Stored entries
--------

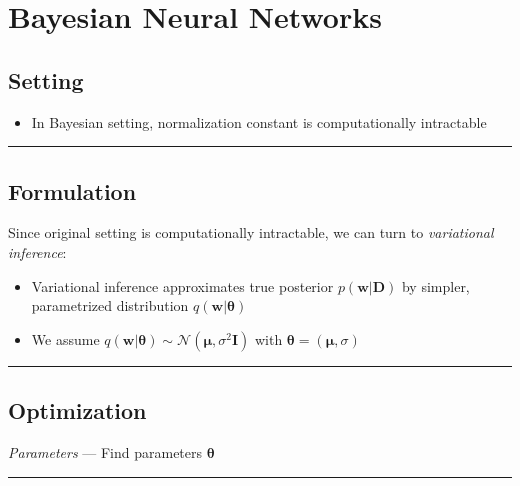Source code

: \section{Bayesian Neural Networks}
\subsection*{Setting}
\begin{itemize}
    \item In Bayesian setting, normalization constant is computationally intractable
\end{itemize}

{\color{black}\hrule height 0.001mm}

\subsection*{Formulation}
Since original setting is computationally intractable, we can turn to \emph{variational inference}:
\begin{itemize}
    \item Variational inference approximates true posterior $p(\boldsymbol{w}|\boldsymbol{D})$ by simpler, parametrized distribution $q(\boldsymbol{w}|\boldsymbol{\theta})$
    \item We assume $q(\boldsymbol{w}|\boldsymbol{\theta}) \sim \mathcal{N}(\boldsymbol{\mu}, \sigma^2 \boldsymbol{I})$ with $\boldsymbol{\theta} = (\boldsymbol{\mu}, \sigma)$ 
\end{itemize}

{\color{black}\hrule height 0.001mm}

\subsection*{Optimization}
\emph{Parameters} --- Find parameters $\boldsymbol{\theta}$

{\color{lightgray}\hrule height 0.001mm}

--------

# Problem to solve:
What is needed is an exact copy of all the entries above, minus the pictures.

# Task result:
Source code

: \section{Bayesian Neural Networks}
\subsection*{Setting}
\begin{itemize}
    \item In Bayesian setting, normalization constant is computationally intractable
\end{itemize}

{\color{black}\hrule height 0.001mm}

\subsection*{Formulation}
Since original setting is computationally intractable, we can turn to \emph{variational inference}:
\begin{itemize}
    \item Variational inference approximates true posterior $p(\boldsymbol{w}|\boldsymbol{D})$ by simpler, parametrized distribution $q(\boldsymbol{w}|\boldsymbol{\theta})$
    \item We assume $q(\boldsymbol{w}|\boldsymbol{\theta}) \sim \mathcal{N}(\boldsymbol{\mu}, \sigma^2 \boldsymbol{I})$ with $\boldsymbol{\theta} = (\boldsymbol{\mu}, \sigma)$ 
\end{itemize}

{\color{black}\hrule height 0.001mm}

\subsection*{Optimization}
\emph{Parameters} --- Find parameters $\boldsymbol{\theta}$

{\color{lightgray}\hrule height 0.001mm}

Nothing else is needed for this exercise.